Ukrainian-Belarusian journalist gets 4-year sentence in ‘revenge’ trial
Journalist and blogger Dzmiter Halko has been sentenced by a Belarusian court to four years compulsory labour in a low-security prison after a trial condemned by media watchdogs. He was charged with ‘attacking a policeman’ although he had only tried to remove officers who burst into the flat without any court order and began videoing his son and son’s friends.. The 38-year-old Ukrainian and Belarusian journalist had been in custody since being arrested on 22 April after trying to enter Belarus from Ukraine where he has been living for the last four years, with his partner and their two-year-old son. He was released in court after the verdict on 17 July, and has 10 days to lodge an appeal.
Halko expressed anger over the ruling and not over because, as he put it, the only just verdict in this politically motivated prosecution would have been an acquittal. The prosecutor had demanded a three-year prison sentence in a medium security prison, and Halko believes that the longer sentence in the highly specific, but very low security form of imprisonment often referred to as ‘Khimiya’ is aimed at deflecting international attention from his case.
“They have calculated that if I go to ‘Khimiya’, everybody will forget about this case. After all, what’s ‘Khimiya’? A person is supposedly almost free, he lives there and works”.
He will, of course, not be free and doubtless unable to see his youngest son at all, or help provide for his children.
Halko is convinced that the judge did not take even a moment to really consider the case which was just full of contradictions. The political nature of the trial, he believes, was seen even during the trial in the way the police officers referred to him, using either a term clearly aimed at insultingly referring to him as a ‘Ukrainian nationalist’, or talking about him as an opposition activist.
The incident over which Halko was prosecuted occurred on 25 November 2017 during a birthday party to celebrate his son Jan’s 15th birthday.

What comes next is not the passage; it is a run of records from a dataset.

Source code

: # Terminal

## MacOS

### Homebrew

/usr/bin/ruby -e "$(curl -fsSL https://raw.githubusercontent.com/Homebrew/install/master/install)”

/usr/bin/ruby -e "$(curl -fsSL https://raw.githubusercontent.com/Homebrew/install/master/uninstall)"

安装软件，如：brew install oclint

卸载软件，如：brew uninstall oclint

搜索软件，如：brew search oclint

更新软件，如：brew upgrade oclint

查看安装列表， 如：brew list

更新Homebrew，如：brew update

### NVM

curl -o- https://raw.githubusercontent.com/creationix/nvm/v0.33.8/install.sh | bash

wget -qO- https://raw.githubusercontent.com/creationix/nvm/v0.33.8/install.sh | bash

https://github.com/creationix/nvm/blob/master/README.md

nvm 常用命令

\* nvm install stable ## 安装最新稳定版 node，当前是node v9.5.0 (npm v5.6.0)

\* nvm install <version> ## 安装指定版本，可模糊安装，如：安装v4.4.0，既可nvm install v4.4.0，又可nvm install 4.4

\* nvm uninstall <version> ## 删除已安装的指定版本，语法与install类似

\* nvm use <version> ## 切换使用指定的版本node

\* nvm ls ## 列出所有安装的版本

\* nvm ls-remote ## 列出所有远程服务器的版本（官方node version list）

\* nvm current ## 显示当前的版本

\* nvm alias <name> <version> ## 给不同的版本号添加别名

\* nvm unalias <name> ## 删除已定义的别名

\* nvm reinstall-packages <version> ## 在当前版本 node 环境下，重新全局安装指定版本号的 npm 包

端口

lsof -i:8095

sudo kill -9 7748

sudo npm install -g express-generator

The officers who appeared, including Yuri Chirkov, claimed that they had been called by neighbours due to the noise of the partying. This, it transpired in court, was untrue. After an altercation, Halko and his son were taken, in handcuffs, to the police station.

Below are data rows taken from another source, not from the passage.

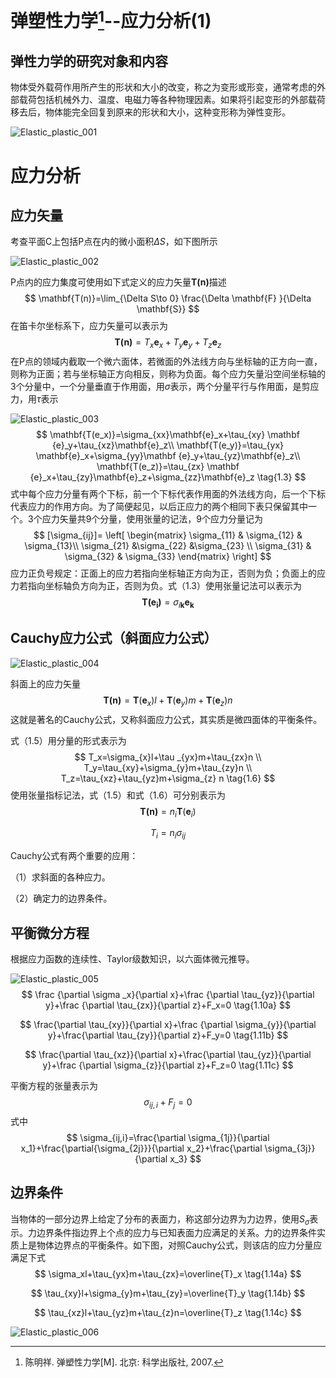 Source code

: # 弹塑性力学[^1]--应力分析(1)

## 弹性力学的研究对象和内容

​	物体受外载荷作用所产生的形状和大小的改变，称之为变形或形变，通常考虑的外部载荷包括机械外力、温度、电磁力等各种物理因素。如果将引起变形的外部载荷移去后，物体能完全回复到原来的形状和大小，这种变形称为弹性变形。

![Elastic_plastic_001](image/Elastic_plastic_001.png)

# 应力分析

## 应力矢量

考查平面C上包括P点在内的微小面积$\Delta S$，如下图所示

![Elastic_plastic_002](image/Elastic_plastic_002.png)

P点内的应力集度可使用如下式定义的应力矢量$\mathbf {T(n)}$描述
$$
\mathbf{T(n)}=\lim_{\Delta S\to 0} \frac{\Delta \mathbf{F} }{\Delta \mathbf{S}}
$$
在笛卡尔坐标系下，应力矢量可以表示为
$$
\mathbf{T(n)}=T_x \mathbf{e}_x +T_y \mathbf{e}_y +T_z \mathbf {e}_z  \tag{1.1}
$$
在P点的领域内截取一个微六面体，若微面的外法线方向与坐标轴的正方向一直，则称为正面；若与坐标轴正方向相反，则称为负面。每个应力矢量沿空间坐标轴的3个分量中，一个分量垂直于作用面，用$\sigma$表示，两个分量平行与作用面，是剪应力，用$\tau$表示

![Elastic_plastic_003](image/Elastic_plastic_003.png)
$$
\mathbf{T(e_x)}=\sigma_{xx}\mathbf{e}_x+\tau_{xy} \mathbf {e}_y+\tau_{xz}\mathbf{e}_z\\
\mathbf{T(e_y)}=\tau_{yx} \mathbf{e}_x+\sigma_{yy}\mathbf {e}_y+\tau_{yz}\mathbf{e}_z\\
\mathbf{T(e_z)}=\tau_{zx} \mathbf {e}_x+\tau_{zy}\mathbf{e}_z+\sigma_{zz}\mathbf{e}_z  \tag{1.3}
$$
式中每个应力分量有两个下标，前一个下标代表作用面的外法线方向，后一个下标代表应力的作用方向。为了简便起见，以后正应力的两个相同下表只保留其中一个。3个应力矢量共9个分量，使用张量的记法，9个应力分量记为
$$
[\sigma_{ij}]=
\left[
\begin{matrix}
\sigma_{11} & \sigma_{12} & \sigma_{13}\\
\sigma_{21} &\sigma_{22} &\sigma_{23} \\
\sigma_{31} & \sigma_{32} & \sigma_{33}   
\end{matrix}
\right]
$$
应力正负号规定：正面上的应力若指向坐标轴正方向为正，否则为负；负面上的应力若指向坐标轴负方向为正，否则为负。式（1.3）使用张量记法可以表示为
$$
\mathbf{T(e_i)}=\sigma_{i\mathbf k} \mathbf{e_k}   \tag{1.4}
$$


## Cauchy应力公式（斜面应力公式）

![Elastic_plastic_004](image/Elastic_plastic_004.png)

斜面上的应力矢量
$$
\mathbf{T(n)}=\mathbf{T}(\mathbf e_x) l+\mathbf{T}(\mathbf e_y)m+\mathbf{T}(\mathbf e_z)n  \tag{1.5}
$$
这就是著名的Cauchy公式，又称斜面应力公式，其实质是微四面体的平衡条件。

式（1.5）用分量的形式表示为
$$
T_x=\sigma_{x}l+\tau _{yx}m+\tau_{zx}n \\
T_y=\tau_{xy}+\sigma_{y}m+\tau_{zy}n   \\
T_z=\tau_{xz}+\tau_{yz}m+\sigma_{z} n  \tag{1.6}
$$
使用张量指标记法，式（1.5）和式（1.6）可分别表示为
$$
\mathbf{T(n)}=n_i \mathbf{T}(\mathbf{e}_i) \tag{1.7a}
$$

$$
T_i=n_i \sigma_{ij}     \tag{1.7b}
$$

Cauchy公式有两个重要的应用：

（1）求斜面的各种应力。

（2）确定力的边界条件。

## 平衡微分方程

根据应力函数的连续性、Taylor级数知识，以六面体微元推导。

![Elastic_plastic_005](image/Elastic_plastic_005.png)
$$
\frac {\partial \sigma _x}{\partial x}+\frac {\partial \tau_{yz}}{\partial y}+\frac {\partial \tau_{zx}}{\partial z}+F_x=0     \tag{1.10a}
$$

$$
\frac{\partial \tau_{xy}}{\partial x}+\frac {\partial \sigma_{y}}{\partial y}+\frac{\partial \tau_{zy}}{\partial z}+F_y=0  \tag{1.11b}
$$

$$
\frac{\partial \tau_{xz}}{\partial x}+\frac{\partial \tau_{yz}}{\partial y}+\frac {\partial \sigma_{z}}{\partial z}+F_z=0  \tag{1.11c}
$$

平衡方程的张量表示为
$$
\sigma_{ij,i}+F_j=0  \tag{1.13}
$$
式中
$$
\sigma_{ij,i}=\frac{\partial \sigma_{1j}}{\partial x_1}+\frac{\partial{\sigma_{2j}}}{\partial x_2}+\frac{\partial \sigma_{3j}}{\partial x_3}
$$

## 边界条件

当物体的一部分边界上给定了分布的表面力，称这部分边界为力边界，使用$S_\sigma$表示。力边界条件指边界上个点的应力与已知表面力应满足的关系。力的边界条件实质上是物体边界点的平衡条件。如下图，对照Cauchy公式，则该店的应力分量应满足下式
$$
\sigma_xl+\tau_{yx}m+\tau_{zx}=\overline{T}_x  \tag{1.14a}
$$

$$
\tau_{xy}l+\sigma_{y}m+\tau_{zy}=\overline{T}_y  \tag{1.14b}
$$

$$
\tau_{xz}l+\tau_{yz}m+\tau_{z}n=\overline{T}_z  \tag{1.14c}
$$

![Elastic_plastic_006](image/Elastic_plastic_006.png)

[^1]: 陈明祥. 弹塑性力学[M]. 北京: 科学出版社, 2007.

At the time Halko only faced administrative proceedings for using foul language (which he acknowledged). He himself considered that the entire police visitation was linked with his professional activities.
Although there were suggestions in the media that the authorities were planning criminal charges, there had been no police summons or any other indication that Halko was, as is claimed, on the wanted list. He had travelled between Ukraine and Belarus many times, and had never tried to conceal his critical attitude to the Lukashenko regime. He now realizes that he was naïve in thinking that he could return to Belarus without problems. Nikolai Halko believes that the criminal proceedings are in revenge for his son having written critical comments about the police on Facebook.
The trial began on 10 July and there were indeed multiple contradictions. Chirkov, who had asserted in November that Halko had hit him, knocking him to the ground, stated in court that he had not been knocked to the floor, but that he himself had forced Jan Halko to lie on the floor. He did, however claim that Halko had caused him and his phone damage, and demanded one thousand Belarusian roubles compensation. In fact, his partner said in court that he hadn’t seen him being hit, while another officer who appeared as witness, had earlier said he saw him hit on the back of the head, and then in court, said he was hit on the face.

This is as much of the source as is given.